What Is a Fractional Size Violin?

There is a violin that’s sized right for you.

Put 50 violin makers in a room and ask them the proper dimensions of a violin. You’ll likely get 51 different answers.

From the very beginning, violin makers have debated the appropriate size of the instrument. While the four strings have remained tuned to the same pitch, the vehicle that delivers their sound has varied greatly in design over the centuries. After all, players don’t come in just one size, so why should instruments only come in one size? Instrument makers therefore set out to build string instruments that not only fit the players’ physical dimensions but could still deliver the good sound and proper pitch that was necessary.

Today, there are essentially seven different sizes that are recognized as standards:

A 1/32 size violin.
A 1/32 size violin.

1. 4/4 full size (a 14″ body)

2. 3/4 size (a 13″ body)

3. 1/2 size (a 12″ body)

4. 1/4 size (an 11″ body)

5. 1/8 size (a 10″ body)

6. 1/16 size (a 9″ body)

7. 1/32 size (an 8″ body)

Fractional size violins are recognized in educational programs where children start learning the instrument at very young ages. As they grow, the next sized instrument is available for them to step into. Yamaha YVN Model 3 student violins, for example, are available in 1/2, 3/4 and 4/4 sizes.

Three Yamaha student violins.
Yamaha YVN Model 3 student violins.

In the Suzuki Method of string education, a 1/10 sized instrument exists in-between the 1/16 and 1/8 sizes to accommodate a child who may be a little bigger or starts learning at an older age. Some violin makers have also created 7/8 sized instruments that are just slightly smaller than full-size. These are designed for players who are petite and may struggle with a full-sized instrument because their hands are small. Yamaha has created an online Student Violin Finder that can help you make the best selection.

The process of measuring the player to the correct sized violin is simple though crucial. The player places the instrument under their chin and reaches out over the scroll of the instrument. If their hand can comfortably wrap around the scroll of the instrument without overstretching, then it is the correct size. To help dealers and educators further determine proper instrument sizing, Yamaha has made a device called the “Fit Stick,” which allows a player to be measured without an instrument in their hands. The Fit Stick is simply placed under the chin; when the arm is extended out, the spot where the tips of the fingers land determines the proper instrument size needed. Contact Yamaha to get one free of charge.
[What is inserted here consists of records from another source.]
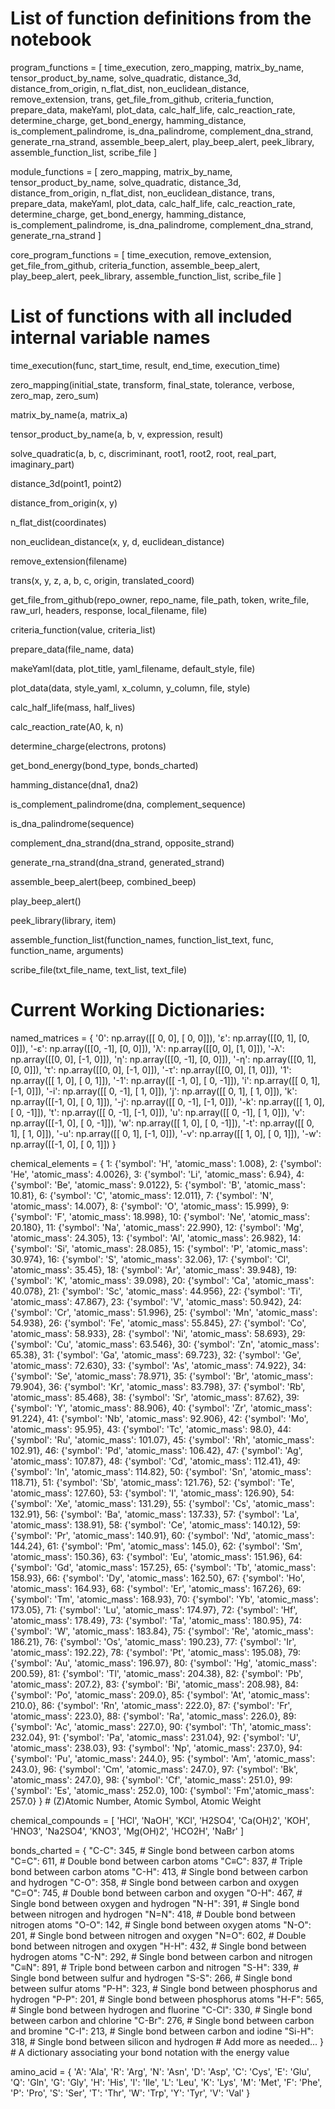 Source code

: # List of function definitions from the notebook
program_functions = [
    time_execution, zero_mapping, matrix_by_name, tensor_product_by_name, 
    solve_quadratic, distance_3d, distance_from_origin, n_flat_dist, 
    non_euclidean_distance, remove_extension, trans, get_file_from_github, 
    criteria_function, prepare_data, makeYaml, plot_data, calc_half_life, 
    calc_reaction_rate, determine_charge, get_bond_energy, hamming_distance, 
    is_complement_palindrome, is_dna_palindrome, complement_dna_strand, 
    generate_rna_strand, assemble_beep_alert, play_beep_alert, peek_library, 
    assemble_function_list, scribe_file
]

module_functions = [
    zero_mapping, matrix_by_name, tensor_product_by_name, 
    solve_quadratic, distance_3d, distance_from_origin, n_flat_dist, 
    non_euclidean_distance, trans, 
    prepare_data, makeYaml, plot_data, calc_half_life, 
    calc_reaction_rate, determine_charge, get_bond_energy, hamming_distance, 
    is_complement_palindrome, is_dna_palindrome, complement_dna_strand, 
    generate_rna_strand
]

core_program_functions = [
    time_execution, remove_extension, get_file_from_github, 
    criteria_function, assemble_beep_alert, play_beep_alert, peek_library, 
    assemble_function_list, scribe_file
]
# List of functions with all included internal variable names
time_execution(func, start_time, result, end_time, execution_time)

zero_mapping(initial_state, transform, final_state, tolerance, verbose, zero_map, zero_sum)

matrix_by_name(a, matrix_a)

tensor_product_by_name(a, b, v, expression, result)

solve_quadratic(a, b, c, discriminant, root1, root2, root, real_part, imaginary_part)

distance_3d(point1, point2)

distance_from_origin(x, y)

n_flat_dist(coordinates)

non_euclidean_distance(x, y, d, euclidean_distance)

remove_extension(filename)

trans(x, y, z, a, b, c, origin, translated_coord)

get_file_from_github(repo_owner, repo_name, file_path, token, write_file, raw_url, headers, response, local_filename, file)

criteria_function(value, criteria_list)

prepare_data(file_name, data)

makeYaml(data, plot_title, yaml_filename, default_style, file)

plot_data(data, style_yaml, x_column, y_column, file, style)

calc_half_life(mass, half_lives)

calc_reaction_rate(A0, k, n)

determine_charge(electrons, protons)

get_bond_energy(bond_type, bonds_charted)

hamming_distance(dna1, dna2)

is_complement_palindrome(dna, complement_sequence)

is_dna_palindrome(sequence)

complement_dna_strand(dna_strand, opposite_strand)

generate_rna_strand(dna_strand, generated_strand)

assemble_beep_alert(beep, combined_beep)

play_beep_alert()

peek_library(library, item)

assemble_function_list(function_names, function_list_text, func, function_name, arguments)

scribe_file(txt_file_name, text_list, text_file)

# Current Working Dictionaries:

named_matrices = {
        '0': np.array([[ 0,  0], [ 0,  0]]),
        'ε': np.array([[0, 1], [0, 0]]),
        '-ε': np.array([[0, -1], [0, 0]]),
        'λ': np.array([[0, 0], [1, 0]]),
        '-λ': np.array([[0, 0], [-1, 0]]),
        'η': np.array([[0, -1], [0, 0]]),
        '-η': np.array([[0, 1], [0, 0]]),
        'τ': np.array([[0, 0], [-1, 0]]),
        '-τ': np.array([[0, 0], [1, 0]]),
        '1': np.array([[ 1,  0], [ 0,  1]]),
        '-1': np.array([[ -1,  0], [ 0,  -1]]),
        'i': np.array([[ 0,  1], [-1,  0]]),
        '-i': np.array([[ 0, -1], [ 1,  0]]),
        'j': np.array([[ 0,  1], [ 1,  0]]),
        'k': np.array([[-1,  0], [ 0,  1]]),
        '-j': np.array([[ 0, -1], [-1,  0]]),
        '-k': np.array([[ 1,  0], [ 0, -1]]),
        't': np.array([[ 0, -1], [-1,  0]]),
        'u': np.array([[ 0, -1], [ 1,  0]]),
        'v': np.array([[-1,  0], [ 0, -1]]),
        'w': np.array([[ 1,  0], [ 0, -1]]),
        '-t': np.array([[ 0,  1], [ 1,  0]]),
        '-u': np.array([[ 0,  1], [-1,  0]]),
        '-v': np.array([[ 1,  0], [ 0,  1]]),
        '-w': np.array([[-1,  0], [ 0,  1]])
    }

chemical_elements = {
    1:  {'symbol': 'H', 'atomic_mass': 1.008},
    2:  {'symbol': 'He', 'atomic_mass': 4.0026},
    3:  {'symbol': 'Li', 'atomic_mass': 6.94},
    4:  {'symbol': 'Be', 'atomic_mass': 9.0122},
    5:  {'symbol': 'B', 'atomic_mass': 10.81},
    6:  {'symbol': 'C', 'atomic_mass': 12.011},
    7:  {'symbol': 'N', 'atomic_mass': 14.007},
    8:  {'symbol': 'O', 'atomic_mass': 15.999},
    9:  {'symbol': 'F', 'atomic_mass': 18.998},
    10: {'symbol': 'Ne', 'atomic_mass': 20.180},
    11: {'symbol': 'Na', 'atomic_mass': 22.990},
    12: {'symbol': 'Mg', 'atomic_mass': 24.305},
    13: {'symbol': 'Al', 'atomic_mass': 26.982},
    14: {'symbol': 'Si', 'atomic_mass': 28.085},
    15: {'symbol':  'P', 'atomic_mass': 30.974},
    16: {'symbol':  'S', 'atomic_mass': 32.06},
    17: {'symbol': 'Cl', 'atomic_mass': 35.45},
    18: {'symbol': 'Ar', 'atomic_mass': 39.948},
    19: {'symbol':  'K', 'atomic_mass': 39.098},
    20: {'symbol': 'Ca', 'atomic_mass': 40.078},
    21: {'symbol': 'Sc', 'atomic_mass': 44.956},
    22: {'symbol': 'Ti', 'atomic_mass': 47.867},
    23: {'symbol':  'V', 'atomic_mass': 50.942},
    24: {'symbol': 'Cr', 'atomic_mass': 51.996},
    25: {'symbol': 'Mn', 'atomic_mass': 54.938},
    26: {'symbol': 'Fe', 'atomic_mass': 55.845},
    27: {'symbol': 'Co', 'atomic_mass': 58.933},
    28: {'symbol': 'Ni', 'atomic_mass': 58.693},
    29: {'symbol': 'Cu', 'atomic_mass': 63.546},
    30: {'symbol': 'Zn', 'atomic_mass': 65.38},
    31: {'symbol': 'Ga', 'atomic_mass': 69.723},
    32: {'symbol': 'Ge', 'atomic_mass': 72.630},
    33: {'symbol': 'As', 'atomic_mass': 74.922},
    34: {'symbol': 'Se', 'atomic_mass': 78.971},
    35: {'symbol': 'Br', 'atomic_mass': 79.904},
    36: {'symbol': 'Kr', 'atomic_mass': 83.798},
    37: {'symbol': 'Rb', 'atomic_mass': 85.468},
    38: {'symbol': 'Sr', 'atomic_mass': 87.62},
    39: {'symbol':  'Y', 'atomic_mass': 88.906},
    40: {'symbol': 'Zr', 'atomic_mass': 91.224},
    41: {'symbol': 'Nb', 'atomic_mass': 92.906},
    42: {'symbol': 'Mo', 'atomic_mass': 95.95},
    43: {'symbol': 'Tc', 'atomic_mass': 98.0},
    44: {'symbol': 'Ru', 'atomic_mass': 101.07},
    45: {'symbol': 'Rh', 'atomic_mass': 102.91},
    46: {'symbol': 'Pd', 'atomic_mass': 106.42},
    47: {'symbol': 'Ag', 'atomic_mass': 107.87},
    48: {'symbol': 'Cd', 'atomic_mass': 112.41},
    49: {'symbol': 'In', 'atomic_mass': 114.82},
    50: {'symbol': 'Sn', 'atomic_mass': 118.71},
    51: {'symbol': 'Sb', 'atomic_mass': 121.76},
    52: {'symbol': 'Te', 'atomic_mass': 127.60},
    53: {'symbol':  'I', 'atomic_mass': 126.90},
    54: {'symbol': 'Xe', 'atomic_mass': 131.29},
    55: {'symbol': 'Cs', 'atomic_mass': 132.91},
    56: {'symbol': 'Ba', 'atomic_mass': 137.33},
    57: {'symbol': 'La', 'atomic_mass': 138.91},
    58: {'symbol': 'Ce', 'atomic_mass': 140.12},
    59: {'symbol': 'Pr', 'atomic_mass': 140.91},
    60: {'symbol': 'Nd', 'atomic_mass': 144.24},
    61: {'symbol': 'Pm', 'atomic_mass': 145.0},
    62: {'symbol': 'Sm', 'atomic_mass': 150.36},
    63: {'symbol': 'Eu', 'atomic_mass': 151.96},
    64: {'symbol': 'Gd', 'atomic_mass': 157.25},
    65: {'symbol': 'Tb', 'atomic_mass': 158.93},
    66: {'symbol': 'Dy', 'atomic_mass': 162.50},
    67: {'symbol': 'Ho', 'atomic_mass': 164.93},
    68: {'symbol': 'Er', 'atomic_mass': 167.26},
    69: {'symbol': 'Tm', 'atomic_mass': 168.93},
    70: {'symbol': 'Yb', 'atomic_mass': 173.05},
    71: {'symbol': 'Lu', 'atomic_mass': 174.97},
    72: {'symbol': 'Hf', 'atomic_mass': 178.49},
    73: {'symbol': 'Ta', 'atomic_mass': 180.95},
    74: {'symbol':  'W', 'atomic_mass': 183.84},
    75: {'symbol': 'Re', 'atomic_mass': 186.21},
    76: {'symbol': 'Os', 'atomic_mass': 190.23},
    77: {'symbol': 'Ir', 'atomic_mass': 192.22},
    78: {'symbol': 'Pt', 'atomic_mass': 195.08},
    79: {'symbol': 'Au', 'atomic_mass': 196.97},
    80: {'symbol': 'Hg', 'atomic_mass': 200.59},
    81: {'symbol': 'Tl', 'atomic_mass': 204.38},
    82: {'symbol': 'Pb', 'atomic_mass': 207.2},
    83: {'symbol': 'Bi', 'atomic_mass': 208.98},
    84: {'symbol': 'Po', 'atomic_mass': 209.0},
    85: {'symbol': 'At', 'atomic_mass': 210.0},
    86: {'symbol': 'Rn', 'atomic_mass': 222.0},
    87: {'symbol': 'Fr', 'atomic_mass': 223.0},
    88: {'symbol': 'Ra', 'atomic_mass': 226.0},
    89: {'symbol': 'Ac', 'atomic_mass': 227.0},
    90: {'symbol': 'Th', 'atomic_mass': 232.04},
    91: {'symbol': 'Pa', 'atomic_mass': 231.04},
    92: {'symbol':  'U', 'atomic_mass': 238.03},
    93: {'symbol': 'Np', 'atomic_mass': 237.0},
    94: {'symbol': 'Pu', 'atomic_mass': 244.0},
    95: {'symbol': 'Am', 'atomic_mass': 243.0},
    96: {'symbol': 'Cm', 'atomic_mass': 247.0},
    97: {'symbol': 'Bk', 'atomic_mass': 247.0},
    98: {'symbol': 'Cf', 'atomic_mass': 251.0},
    99: {'symbol': 'Es', 'atomic_mass': 252.0},
    100: {'symbol': 'Fm','atomic_mass': 257.0}
    }                                                                               # (Z)Atomic Number, Atomic Symbol, Atomic Weight

chemical_compounds = [
             'HCl',
             'NaOH',
             'KCl',
             'H2SO4',
             'Ca(OH)2',
             'KOH',
             'HNO3',
             'Na2SO4',
             'KNO3',
             'Mg(OH)2',
             'HCO2H',
             'NaBr'
              ]

bonds_charted = {
    "C-C": 345,      # Single bond between carbon atoms
    "C=C": 611,      # Double bond between carbon atoms
    "C≡C": 837,      # Triple bond between carbon atoms
    "C-H": 413,      # Single bond between carbon and hydrogen
    "C-O": 358,      # Single bond between carbon and oxygen
    "C=O": 745,      # Double bond between carbon and oxygen
    "O-H": 467,      # Single bond between oxygen and hydrogen
    "N-H": 391,      # Single bond between nitrogen and hydrogen
    "N=N": 418,      # Double bond between nitrogen atoms
    "O-O": 142,      # Single bond between oxygen atoms
    "N-O": 201,      # Single bond between nitrogen and oxygen
    "N=O": 602,      # Double bond between nitrogen and oxygen
    "H-H": 432,      # Single bond between hydrogen atoms
    "C-N": 292,      # Single bond between carbon and nitrogen
    "C≡N": 891,      # Triple bond between carbon and nitrogen
    "S-H": 339,      # Single bond between sulfur and hydrogen
    "S-S": 266,      # Single bond between sulfur atoms
    "P-H": 323,      # Single bond between phosphorus and hydrogen
    "P-P": 201,      # Single bond between phosphorus atoms
    "H-F": 565,      # Single bond between hydrogen and fluorine
    "C-Cl": 330,     # Single bond between carbon and chlorine
    "C-Br": 276,     # Single bond between carbon and bromine
    "C-I": 213,      # Single bond between carbon and iodine
    "Si-H": 318,     # Single bond between silicon and hydrogen
    # Add more as needed...
      }
                                                                           # A dictionary associating your bond notation with the energy value

amino_acid = {
    'A': 'Ala',
    'R': 'Arg',
    'N': 'Asn',
    'D': 'Asp',
    'C': 'Cys',
    'E': 'Glu',
    'Q': 'Gln',
    'G': 'Gly',
    'H': 'His',
    'I': 'Ile',
    'L': 'Leu',
    'K': 'Lys',
    'M': 'Met',
    'F': 'Phe',
    'P': 'Pro',
    'S': 'Ser',
    'T': 'Thr',
    'W': 'Trp',
    'Y': 'Tyr',
    'V': 'Val'
  }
So whether you are short or tall, three years old or 30, there is a violin that is sized right for you!

Photographs courtesy of the author.

 

Check out these related blog posts:

Five Things You May Not Know About String Instruments

Reimagining the Way Student Violins Are Made

How to Prepare Your Child for School Orchestra

 

Click here for more information about Yamaha YVN Model 3 student violins.

Click here for more information about Yamaha acoustic stringed instruments.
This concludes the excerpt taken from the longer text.